# best opinion on elite gt500 vs z28?



## rgard2 (Nov 15, 2008)

you can check out the (outdoor product review) web site, Jason Balazs has reviewed both of these bows in his 2008 bow review.


----------



## mndeerfreek (Feb 1, 2009)

*love the gt500*

had it for a short time but the best draw cycle and solid back wall. It's fast quiet and light , what else can you ask for!!!!!


----------



## bbyers1111 (Mar 2, 2009)

I shot the gt500 over the weekend and was very impessed, but chose to go home with a drenalin. It was very comparable, company just to new for that kind of investment.


----------



## nywell (Feb 21, 2005)

*Gt 500*

I have a 2007 Synergy. Great bow. 
I shot the GT 500 last week, better bow! Dead in the hand. Fast. Great grip. 
Guy I shot with is a Mathews fan, big time. He could not believe the GT 500. 
Elite just moved their operations to New York, so for me, service should be excellent, less than 25 miles from home!


----------



## Wile_E_Coyote (Jan 22, 2006)

*Comparable?*



bbyers1111 said:


> I shot the gt500 over the weekend and was very impessed, but chose to go home with a drenalin. It was very comparable, company just to new for that kind of investment.
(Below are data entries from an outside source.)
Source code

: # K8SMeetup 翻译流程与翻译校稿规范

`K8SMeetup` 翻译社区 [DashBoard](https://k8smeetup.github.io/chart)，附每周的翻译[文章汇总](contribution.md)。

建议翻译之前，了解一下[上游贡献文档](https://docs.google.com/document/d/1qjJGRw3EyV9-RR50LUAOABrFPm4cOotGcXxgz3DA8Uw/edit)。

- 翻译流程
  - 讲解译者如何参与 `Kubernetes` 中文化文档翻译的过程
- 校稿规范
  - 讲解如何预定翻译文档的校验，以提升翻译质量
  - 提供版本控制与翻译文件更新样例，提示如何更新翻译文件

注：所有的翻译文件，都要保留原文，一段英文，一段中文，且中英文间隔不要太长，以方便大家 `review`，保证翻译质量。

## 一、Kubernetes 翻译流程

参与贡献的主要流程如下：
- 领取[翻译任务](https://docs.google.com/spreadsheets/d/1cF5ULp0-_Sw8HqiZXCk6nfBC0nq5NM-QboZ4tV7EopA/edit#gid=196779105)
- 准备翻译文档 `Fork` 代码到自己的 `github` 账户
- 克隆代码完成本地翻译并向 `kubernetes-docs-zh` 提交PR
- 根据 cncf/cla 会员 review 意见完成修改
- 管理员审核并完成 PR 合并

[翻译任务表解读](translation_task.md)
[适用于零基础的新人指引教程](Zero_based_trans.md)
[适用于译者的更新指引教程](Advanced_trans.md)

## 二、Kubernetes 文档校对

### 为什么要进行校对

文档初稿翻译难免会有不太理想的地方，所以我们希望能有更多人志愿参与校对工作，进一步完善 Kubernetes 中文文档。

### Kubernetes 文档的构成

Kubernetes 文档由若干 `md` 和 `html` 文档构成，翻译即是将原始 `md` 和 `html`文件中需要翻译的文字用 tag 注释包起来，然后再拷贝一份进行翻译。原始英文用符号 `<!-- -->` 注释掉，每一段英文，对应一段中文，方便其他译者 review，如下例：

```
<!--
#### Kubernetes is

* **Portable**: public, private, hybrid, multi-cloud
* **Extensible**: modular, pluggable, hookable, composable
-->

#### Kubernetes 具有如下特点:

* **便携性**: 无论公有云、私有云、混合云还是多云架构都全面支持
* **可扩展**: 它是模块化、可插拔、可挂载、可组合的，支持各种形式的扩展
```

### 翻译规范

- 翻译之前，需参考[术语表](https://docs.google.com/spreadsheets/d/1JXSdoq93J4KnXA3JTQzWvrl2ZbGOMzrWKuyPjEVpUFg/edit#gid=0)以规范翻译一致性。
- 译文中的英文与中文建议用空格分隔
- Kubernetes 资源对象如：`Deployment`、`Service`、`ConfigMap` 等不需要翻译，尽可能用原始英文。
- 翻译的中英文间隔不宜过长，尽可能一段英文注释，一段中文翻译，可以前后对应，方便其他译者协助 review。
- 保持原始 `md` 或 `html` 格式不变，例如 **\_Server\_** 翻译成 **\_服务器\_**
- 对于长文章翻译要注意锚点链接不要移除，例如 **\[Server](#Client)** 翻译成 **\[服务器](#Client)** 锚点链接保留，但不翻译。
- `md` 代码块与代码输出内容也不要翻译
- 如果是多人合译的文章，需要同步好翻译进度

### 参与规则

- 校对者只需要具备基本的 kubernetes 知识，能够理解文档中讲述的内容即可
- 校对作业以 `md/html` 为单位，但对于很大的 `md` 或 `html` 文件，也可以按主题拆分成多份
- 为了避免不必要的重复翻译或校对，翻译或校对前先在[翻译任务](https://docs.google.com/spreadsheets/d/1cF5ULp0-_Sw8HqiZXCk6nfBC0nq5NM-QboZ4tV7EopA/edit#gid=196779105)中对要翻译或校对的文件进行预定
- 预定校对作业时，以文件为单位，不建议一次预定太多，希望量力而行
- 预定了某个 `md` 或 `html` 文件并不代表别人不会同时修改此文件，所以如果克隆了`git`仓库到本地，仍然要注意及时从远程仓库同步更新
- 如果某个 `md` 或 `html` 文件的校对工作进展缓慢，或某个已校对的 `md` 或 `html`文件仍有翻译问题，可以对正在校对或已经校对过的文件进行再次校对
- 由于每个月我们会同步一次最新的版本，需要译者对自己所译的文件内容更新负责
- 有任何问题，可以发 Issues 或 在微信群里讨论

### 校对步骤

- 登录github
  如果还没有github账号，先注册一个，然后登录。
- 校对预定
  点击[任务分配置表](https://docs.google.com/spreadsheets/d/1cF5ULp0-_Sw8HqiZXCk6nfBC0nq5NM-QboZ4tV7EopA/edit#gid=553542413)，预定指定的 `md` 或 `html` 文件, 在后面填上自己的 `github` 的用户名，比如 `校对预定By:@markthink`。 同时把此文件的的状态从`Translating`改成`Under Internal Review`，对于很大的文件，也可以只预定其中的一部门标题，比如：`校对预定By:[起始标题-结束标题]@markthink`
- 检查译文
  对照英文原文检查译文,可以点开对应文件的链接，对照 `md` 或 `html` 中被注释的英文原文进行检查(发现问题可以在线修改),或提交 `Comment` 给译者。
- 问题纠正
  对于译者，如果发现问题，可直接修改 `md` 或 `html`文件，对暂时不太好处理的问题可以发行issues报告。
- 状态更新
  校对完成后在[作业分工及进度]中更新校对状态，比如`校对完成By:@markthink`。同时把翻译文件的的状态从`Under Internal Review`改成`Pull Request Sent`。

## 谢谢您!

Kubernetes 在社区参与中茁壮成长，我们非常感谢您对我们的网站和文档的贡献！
Interesting comparison, a GT500 to a Drenalin. The Dren I shot must have been an aberration. They're comfortable to shoot, as is typical Mathew's, I'll give 'em that. In my honest opinion, after having both Mathew's and Elites, I couldn't go back to a Mathew's now, they feel like toys comparatively. And the 20-30 fps difference on them (measured, not spec) is a pretty big gap. 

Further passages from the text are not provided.